The Alternative Escape in Brighton was part of the Great Escape Festival. In some ways it is better as it is free, for unsigned bands, and showcases some under-recognised talent. The main festival helps would-be promoters to put on a show by providing venues, PA systems and engineers as described in more detail by Huck . Nick Williams from the Marwood Café and his own band, Night House, is experienced in presenting showcases and so needed no such help. He selected the line-up for the 3 day festival and hosted it with his usual grace and style.
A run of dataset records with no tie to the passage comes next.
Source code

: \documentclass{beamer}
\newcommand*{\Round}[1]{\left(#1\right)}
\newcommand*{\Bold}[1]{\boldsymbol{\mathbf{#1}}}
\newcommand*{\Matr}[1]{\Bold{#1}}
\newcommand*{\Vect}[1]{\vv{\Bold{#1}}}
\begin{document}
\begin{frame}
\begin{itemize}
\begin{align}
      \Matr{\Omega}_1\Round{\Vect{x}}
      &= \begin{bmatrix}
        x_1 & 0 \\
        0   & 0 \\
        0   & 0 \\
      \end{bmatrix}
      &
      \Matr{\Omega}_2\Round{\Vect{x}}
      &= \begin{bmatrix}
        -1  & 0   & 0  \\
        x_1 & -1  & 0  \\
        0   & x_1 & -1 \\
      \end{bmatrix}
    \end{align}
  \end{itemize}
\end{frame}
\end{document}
Source: Rain Rabbit on Flickr

The event was held in the upstairs room of the quirky Marwoord Cafe which is decorated in the style of someone’s nightmare. Graffitied walls meet traditional landscape paintings, mounted deer heads meet fairy lights and when I turned to leave I ended up shaking someone’s hand. The door handle had been replaced by the cold rubbery touch of a dummy’s hand. That Thursday, there were 13 acts playing throughout the day and I managed to catch 3 of them.
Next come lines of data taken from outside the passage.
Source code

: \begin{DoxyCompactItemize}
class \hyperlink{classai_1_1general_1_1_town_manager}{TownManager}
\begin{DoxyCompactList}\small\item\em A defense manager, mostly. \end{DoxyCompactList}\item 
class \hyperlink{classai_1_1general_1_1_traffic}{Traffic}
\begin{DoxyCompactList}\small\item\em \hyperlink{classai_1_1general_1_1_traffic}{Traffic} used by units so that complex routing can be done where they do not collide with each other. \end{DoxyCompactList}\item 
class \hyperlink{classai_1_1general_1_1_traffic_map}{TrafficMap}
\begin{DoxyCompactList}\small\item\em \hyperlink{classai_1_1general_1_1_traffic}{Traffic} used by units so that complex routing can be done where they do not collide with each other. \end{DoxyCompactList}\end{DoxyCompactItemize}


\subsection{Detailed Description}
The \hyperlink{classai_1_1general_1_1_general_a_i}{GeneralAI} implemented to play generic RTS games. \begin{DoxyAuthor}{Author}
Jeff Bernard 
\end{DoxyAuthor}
Source; By Ellora Virtue on Flickr


The first was Della Lupa created and fronted by the mesmerising Steph Brown. She is the one sustaining note of this band whose line-up alternates between various guest musicians. That day, cellist Amy Squirell provided a velvet backdrop to Steph’s rolling rhythmic piano. Steph is a skilled performer and there were times, especially during ‘Phoebes Song’ where I got lost in the beauty of the imagery and melody. Her songs were mainly themed around the trials and tribulations of love with the exception of ‘Genius’. Here she went all ‘meta’ and sang about the trials and tribulations of song writing itself. Lines like ‘are we a genius or are we a mess’ showed that she had no difficulty in effectively using poetic devices like consonance in the process. With her sophisticated lyrics and sense of drama, Steph has been compared to Kate Bush. Steph still has the full complement of sandwiches in her picnic though, and the mellow, rounded tone of her voice is much easier on the ear.
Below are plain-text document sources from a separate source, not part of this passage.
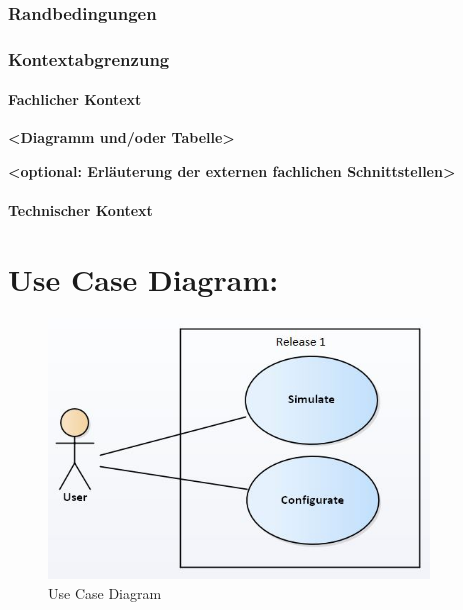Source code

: \subsection{Randbedingungen}\label{section-architecture-constraints}

\subsection{Kontextabgrenzung}\label{section-system-scope-and-context}

\subsubsection{Fachlicher Kontext}\label{_fachlicher_kontext}

\textbf{\textless{}Diagramm und/oder Tabelle\textgreater{}}

\textbf{\textless{}optional: Erläuterung der externen fachlichen
Schnittstellen\textgreater{}}

\subsubsection{Technischer Kontext}\label{_technischer_kontext}

\chapter{Use Case Diagram:}

\begin{figure}[H]
	\centering
	\includegraphics[width=0.9\textwidth]{img/UseCase_Diagram.JPG}
	\caption{Use Case Diagram}
	\label{img:UseCase_Diagram}
\end{figure}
Steph Brown from Della Lupa

Next came the mighty Warsaw Radio. They were a folk-rock four-piece and fronted by Irishman Brian McNamara, owner of the voice that inspired the modifier ‘mighty’. When he roars, the air pressure in the room changes and it can get breezy in a good way. At some point, ‘lyricism’ and ‘Cynicism’ were left unsupervised, fancied the look of each other and nine months later, one of Warsaw Radio’s newest tracks, ‘Give it all to Fear’ , was born. This attempt at contempt was upstaged by the beautiful melodies, violin accompaniment and of course, that voice. Defeated by unrequited hate, Brian then turned his hand to unrequited love in the song ‘Confession of Mr Yeats’.

Source: By Peter Williams on Flickr


Some drums, a cello and a couple of microphones were set up for the final act. By themselves, they were a riddle. Is this a two piece? Where are the other instruments? Why is there another microphone on the drum kit? Which led to foreboding: ‘Oh no! A singing drummer!’. I was not in the mood for Levin Helm. So imagine my surprise when Rotait turned out to be awesome. Jareth Tait provided the quality beats and clean vocals while Rosanna Schwarzacher provided the harmonies and the dirtiest bass I’ve ever heard on a cello or anywhere else. Just as you thought it couldn’t get any filthier, she got even more distorted and bassy on ‘Come on Home’. They had more than enough musicality between them to create a rich sound from minimal and simple elements. I’ve still got the cello riff from their song ‘Addicted to You’ buzzing around in my head. I think it was put there by the same sort of voodoo magic that enabled them to create a full band from just two people.